Le Sette opere di misericordia realizzate da Caravaggio su commissione della congregazione del Pio Monte, opera per la quale il celebre pittore fu criticato, in relazione alla tendenza di ambientare temi sacri in un contesto popolare e, secondo alcuni, improprio, vengono evocate dai due artisti Gianluca e Massimiliano De Serio che con ‘ironia drammaturgica’ le inseriscono in sovrimpressione nel corso del loro primo lungometraggio, in cui, attraverso una narrazione ellittica, con dialoghi ridotti all’osso, affrontano la questione della relazione, nel tentativo di restituire il processo di trasformazione di uno spazio etico che viene riformato grazie a una trasfigurazione.
I due protagonisti, Luminita (Olimpia Melinte) e Antonio (Roberto Herlitzka), sono dei reietti che brancolano in un’oscurità impenetrabile, laddove l’una delinque per poter sopravvivere, e l’altro, afflitto da una grave malattia, continua imperterrito i propri loschi traffici, al margine di un tessuto urbano periferico ed escludente. Le azioni criminose commesse in rapida successione da Olimpia, al di là della civetteria umoristica, costituiscono, come nel caso del bel film di Ferrara, Il cattivo tenente, una radicalizzazione della preghiera, laddove la giovane ragazza non chiede altro di essere accolta all’interno di un rapporto che la liberi e la riconsegni a quella purezza che da tempo ha smarrito. I suoi piani, cinicamente architettati, decadono precipitosamente di fronte all’eccedenza di un incontro che scompagina in profondità la topologia dei rapporti, e la carnefice si trasforma in colei che si prenda cura dell’uomo che aveva scelto per portare a termine un disegno criminale.
Antonio, col suo buco alla gola, è sprofondato in un’afasia che, neutralizzando il linguaggio, permette di far spazio all’infinità e alla globalità di un Evento (l’incontro), a partire da cui i due protagonisti divengono i fieri strumenti di una ricerca muta, ma serrata. Il corpo osceno di Antonio viene impietosamente mostrato mentre riceve le amorevoli cure di Luminita, il contatto tra i due avviene all’insegna di un sacro pudore, che prepara il momento per la riformulazione etica, una trasfigurazione che riequilibra drammaticamente, ma doverosamente, l’economia dei fatti, giacché il neonato rapito dalla donna moldava viene infine restituito proprio da quest’ultima ai genitori, e la dura punizione subita le fornisce finalmente la possibilità di espiare.
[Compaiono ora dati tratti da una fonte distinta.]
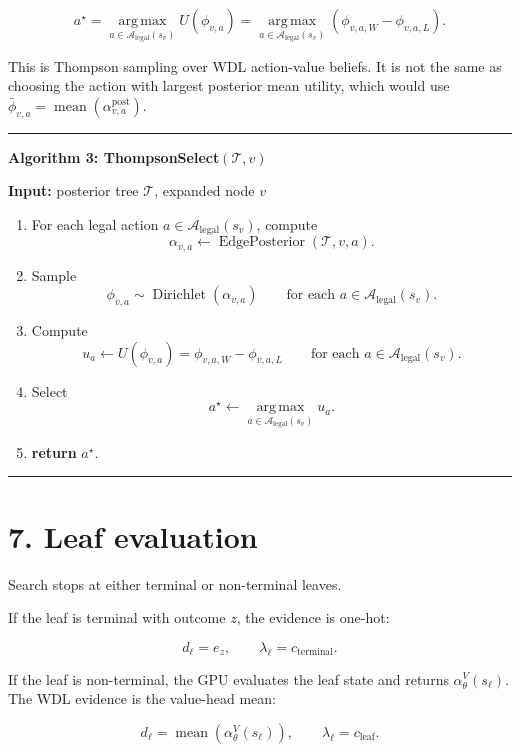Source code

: \documentclass[11pt]{article}
\newcommand{\Dir}{\operatorname{Dirichlet}}
\newcommand{\argmax}{\operatorname*{arg\,max}}
\newcommand{\mean}{\operatorname{mean}}
\newcommand{\Tree}{\mathcal{T}}
\newcommand{\Legal}{\mathcal{A}_{\mathrm{legal}}}
\newcommand{\Utility}{U}
\newcommand{\EdgePosterior}{\operatorname{EdgePosterior}}
\newenvironment{algorithmblock}[1]
{
  \par\medskip
  \noindent\hrule\par\smallskip
  \noindent\textbf{#1}
  \par\smallskip
}
{
  \par\smallskip\noindent\hrule\par\medskip
}
\newcommand{\Input}{\textbf{Input: }}
\newcommand{\Return}{\textbf{return }}
\begin{document}
\[
a^\star
=
\argmax_{a \in \Legal(s_v)}
\Utility(\phi_{v,a})
=
\argmax_{a \in \Legal(s_v)}
\left(
\phi_{v,a,W}-\phi_{v,a,L}
\right).
\]

This is Thompson sampling over WDL action-value beliefs. It is not the same as
choosing the action with largest posterior mean utility, which would use
\(\bar\phi_{v,a}=\mean(\alpha^{\mathrm{post}}_{v,a})\).

\begin{algorithmblock}{Algorithm 3: ThompsonSelect\((\Tree,v)\)}

\Input posterior tree \(\Tree\), expanded node \(v\)

\begin{enumerate}[leftmargin=2em]
  \item For each legal action \(a \in \Legal(s_v)\), compute
  \[
  \alpha_{v,a}
  \gets
  \EdgePosterior(\Tree,v,a).
  \]

  \item Sample
  \[
  \phi_{v,a}
  \sim
  \Dir(\alpha_{v,a})
  \qquad
  \text{for each } a \in \Legal(s_v).
  \]

  \item Compute
  \[
  u_a
  \gets
  \Utility(\phi_{v,a})
  =
  \phi_{v,a,W}-\phi_{v,a,L}
  \qquad
  \text{for each } a \in \Legal(s_v).
  \]

  \item Select
  \[
  a^\star
  \gets
  \argmax_{a \in \Legal(s_v)} u_a.
  \]

  \item \Return \(a^\star\).
\end{enumerate}

\end{algorithmblock}

\section*{7. Leaf evaluation}

Search stops at either terminal or non-terminal leaves.

If the leaf is terminal with outcome \(z\), the evidence is one-hot:

\[
d_\ell = e_z,
\qquad
\lambda_\ell = c_{\mathrm{terminal}}.
\]

If the leaf is non-terminal, the GPU evaluates the leaf state and returns
\(\alpha_\theta^V(s_\ell)\). The WDL evidence is the value-head mean:

\[
d_\ell
=
\mean
\left(
\alpha_\theta^V(s_\ell)
\right),
\qquad
\lambda_\ell = c_{\mathrm{leaf}}.
\]
\end{document}
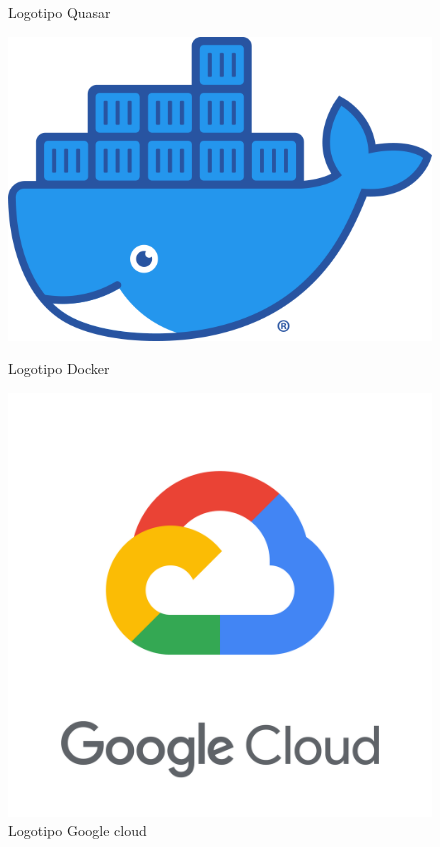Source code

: \documentclass[11pt,spanish,listoffigures,listoftables]{tfgetsinf}
\begin{document}
\begin{figure}[!htb]
     \caption{Logotipo Quasar}\label{fig:LogoQuasar}
   \endminipage
\end{figure}


\begin{figure}[!htb]
   \includegraphics[width=\linewidth]{img/Moby-logo.png}
   \caption{Logotipo Docker}\label{fig:LogoDocker}
   \endminipage\hfill
     \includegraphics[width=\linewidth]{img/google_cloud_main.png}
     \caption{Logotipo Google cloud}\label{fig:LogoGcloud}

\end{figure}
\end{document}
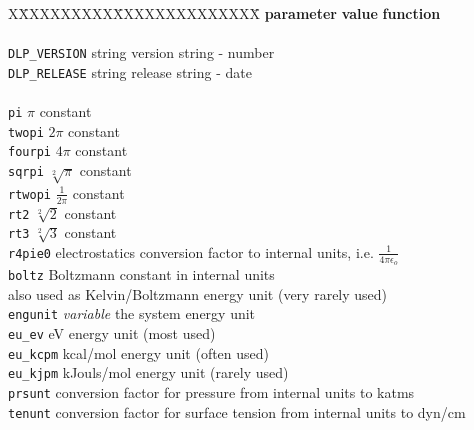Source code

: \begin{tabbing}
X\=XXXXXXXXX\=XXXXXXXXXXXXXX\=\kill
\> {\bf parameter}   \> {\bf value}          \> {\bf function} \\
\>                   \>                      \> \\
\> {\tt DLP\_VERSION}\> string               \> version string - number \\
\> {\tt DLP\_RELEASE}\> string               \> release string - date \\
\>                   \>                      \> \\
\> {\tt pi}            \> $\pi$ constant \\
\> {\tt twopi}         \> $2 \pi$ constant \\
\> {\tt fourpi}       \> $4 \pi$ constant \\
\> {\tt sqrpi}           \> $\sqrt[2]{\pi}$ constant \\
\> {\tt rtwopi}        \> $\frac{1}{2 \pi}$ constant \\
\> {\tt rt2}           \> $\sqrt[2]{2}$ constant \\
\> {\tt rt3}           \> $\sqrt[2]{3}$ constant \\
\> {\tt r4pie0}                \> electrostatics conversion factor to internal units, i.e. $\frac{1}{4 \pi \epsilon_{o}}$ \\
\> {\tt boltz}                 \> Boltzmann constant in internal units \\
\>                   \>                      \> also used as Kelvin/Boltzmann energy unit (very rarely used) \\
\> {\tt engunit}     \> {\em variable}       \> the system energy unit \\
\> {\tt eu\_ev}                \> eV energy unit (most used) \\
\> {\tt eu\_kcpm}                    \> kcal/mol energy unit (often used) \\
\> {\tt eu\_kjpm}                    \> kJouls/mol energy unit (rarely used) \\
\> {\tt prsunt}                \> conversion factor for pressure from internal units to katms \\
\> {\tt tenunt}                \> conversion factor for surface tension from internal units to dyn/cm \\

\end{tabbing}
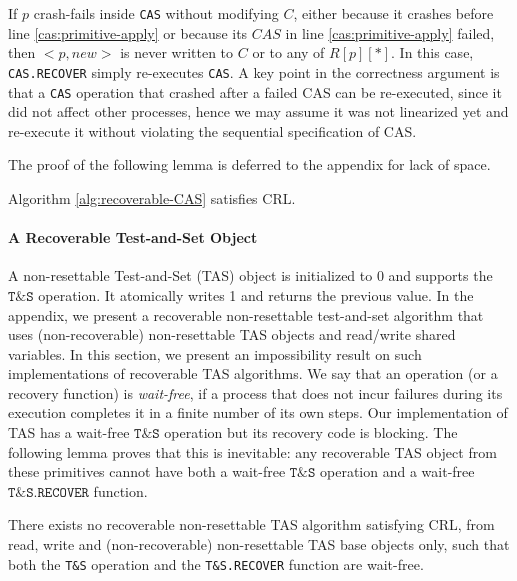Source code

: If $p$ crash-fails inside \texttt{CAS} without modifying $C$, either because it crashes before line \ref{cas:primitive-apply} or because its $CAS$ in line \ref{cas:primitive-apply} failed, then ${<}p,new{>}$ is never written to $C$ or to any of $R[p][*]$. In this case, \texttt{CAS.RECOVER} simply re-executes  \texttt{CAS}. A key point in the correctness argument is that a \texttt{CAS} operation that crashed after a failed CAS can be re-executed, since it did not affect other processes, hence we may assume it was not linearized yet and re-execute it without violating the sequential specification of CAS.

The proof of the following lemma is deferred to the appendix for lack of space.

\begin{lemma}
\label{lemma:CAS-alg-is-CRL}
	Algorithm \ref{alg:recoverable-CAS} satisfies CRL.
\end{lemma}


\paragraph*{A Recoverable Test-and-Set Object}

A non-resettable Test-and-Set (TAS) object is initialized to 0 and supports the $\texttt{T\&S}$ operation. It atomically writes 1 and returns the previous value. In the appendix, we present a recoverable non-resettable test-and-set algorithm that uses (non-recoverable) non-resettable TAS objects and read/write shared variables. In this section, we present an impossibility result on such implementations of recoverable TAS algorithms. We say that an operation (or a recovery function) is \emph{wait-free}, if a process that does not incur failures during its execution completes it in a finite number of its own steps. Our implementation of TAS has a wait-free $\texttt{T\&S}$ operation but its recovery code is blocking. The following lemma proves that this is inevitable: any recoverable TAS object from these primitives cannot have both a wait-free $\texttt{T\&S}$ operation and a wait-free $\texttt{T\&S.RECOVER}$ function.

\begin{lemma}
	There exists no recoverable non-resettable TAS algorithm satisfying CRL, from read, write and (non-recoverable) non-resettable TAS base objects only, such that both the \texttt{T\&S} operation and the \texttt{T\&S.RECOVER} function are wait-free.
\end{lemma}

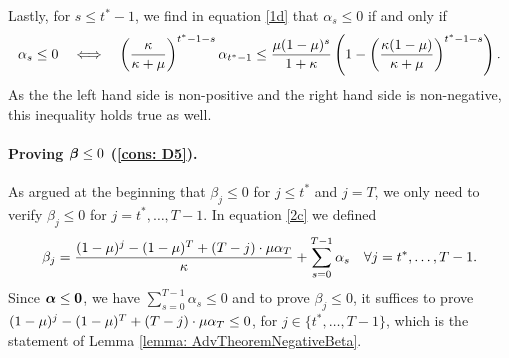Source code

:     Lastly, for $s \leq t^*-1$, we find in equation \eqref{1d} that $\alpha_{s} \leq 0$ if and only if 
    $$
        \alpha_{s} \leq 0 \quad  \Longleftrightarrow  \quad \left(\frac{\kappa}{\kappa+\mu}\right)^{t^* - 1 - s} \alpha_{t^* -1} \leq \frac{\mu (1-\mu)^{s}}{ 1+ \kappa} \left( 1 - \left( \frac{\kappa(1-\mu)}{\kappa +\mu} \right)^{t^* - 1 - s} \right).
    $$
    As the the left hand side is non-positive and the right hand side is non-negative, this inequality holds true as well. 
    \paragraph{Proving $\bm{\beta} \leq 0$ (\ref{cons: D5}).} As argued at the beginning that $\beta_j\leq 0$ for $j\leq t^*$ and $j=T$, we only need to verify $\beta_j\leq 0$ for $j=t^*,\ldots, T-1$. In equation \eqref{2c} we defined
    \begin{equation*}
        \beta_j = \frac{(1-\mu)^j - (1-\mu)^T + (T-j) \cdot \mu \alpha_T}{\kappa} + \sum_{s=0}^{T-1} \alpha_s \quad \forall j = t^*, \ldots, T-1.
    \end{equation*}
    Since $\bm{\alpha} \leq \mathbf{0}$, we have $\sum_{s=0}^{T-1} \alpha_s\leq 0$  and to prove $\beta_j\leq 0$, it suffices to prove $(1-\mu)^j - (1-\mu)^T + (T-j) \cdot \mu \alpha_T \leq 0$, for $j \in \{t^*, \ldots, T-1\}$, which is the statement of Lemma \ref{lemma: AdvTheoremNegativeBeta}. 


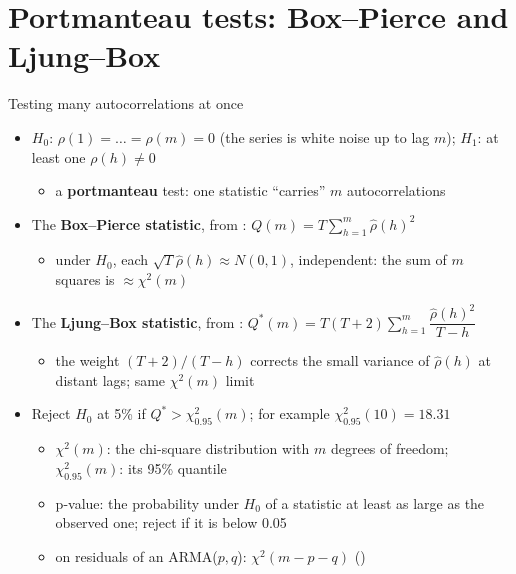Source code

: \section{Portmanteau tests: Box--Pierce and Ljung--Box}

\begin{frame}{Testing many autocorrelations at once}
\itemsize{\small}
\begin{itemize}
    \item $H_0$: $\rho(1) = \dots = \rho(m) = 0$ (the series is white noise up to lag $m$); $H_1$: at least one $\rho(h) \ne 0$
    \begin{itemize}
        \item a \textbf{portmanteau} test: one statistic ``carries'' $m$ autocorrelations
    \end{itemize}
    \item The \textbf{Box--Pierce statistic}, from : $Q(m) = T\sum_{h=1}^{m}\hat\rho(h)^2$
    \begin{itemize}
        \item under $H_0$, each $\sqrt{T}\hat\rho(h) \approx N(0, 1)$, independent: the sum of $m$ squares is $\approx \chi^2(m)$
    \end{itemize}
    \item The \textbf{Ljung--Box statistic}, from : $Q^*(m) = T(T + 2)\sum_{h=1}^{m}\dfrac{\hat\rho(h)^2}{T - h}$
    \begin{itemize}
        \item the weight $(T + 2)/(T - h)$ corrects the small variance of $\hat\rho(h)$ at distant lags; same $\chi^2(m)$ limit
    \end{itemize}
    \item Reject $H_0$ at 5\% if $Q^* > \chi^2_{0.95}(m)$; for example $\chi^2_{0.95}(10) = 18.31$
    \begin{itemize}
        \item $\chi^2(m)$: the chi-square distribution with $m$ degrees of freedom; $\chi^2_{0.95}(m)$: its 95\% quantile
        \item p-value: the probability under $H_0$ of a statistic at least as large as the observed one; reject if it is below 0.05
        \item on residuals of an ARMA($p, q$): $\chi^2(m - p - q)$ ()
    \end{itemize}
\end{itemize}
\end{frame}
Anche Antonio, privandosi della cospicua somma di denaro, illecitamente guadagnata, paga il giusto prezzo per una riabilitazione che, seppur tardivamente, arriva. Sebbene sembri alludervi, il film dei De Serio non ha alcun attinenza con una morale cattolica all’insegna della quale trovare appigli, bensì, assai laicamente, si segnala come sia ancora possibile, al di là di qualsiasi retorica, approdare a una nuova realtà, mondata dalla miserie della Storia, in un flusso temporale che rilascia tutta quell’emotività fatalmente trattenuta e che non chiedeva altro di trovare uno spazio per esprimersi.
Dunque, al netto dei vari strati di lettura della sceneggiatura, Sette opere di misericordia costituisce un lampo di luce nel piattume visivo di tanto cinema contemporaneo, laddove l’iconografia sapientemente attivata rielabora le forme e, quindi, i contenuti, trasportando lo spettatore in uno spazio franco, vergine, come quel bianco che alla fine invade lo schermo, segnalandoci, in un bagno di luce, che la mutazione del simbolico è pienamente avvenuta. Antonio e Luminita non saranno più gli stessi, e noi che guardiamo siamo fortemente convocati a ripensare le coordinate del nostro muoverci nell’acquario della contemporaneità. Sarebbe un errore assumere un atteggiamento di superiorità (etica) nei confronti dei protagonisti, si perderebbe la possibilità di innescare, come loro, quel movimento di torsione che riposiziona la prospettiva della visione.
Pubblicato da Istituto Luce – Cinecittà e pubblicato da CG Entertainment, Sette opere di Misericordia è disponibile in dvd, in formato 2.35:1, con audio in italiano (DD 2.0) con sottotitoli per non udenti.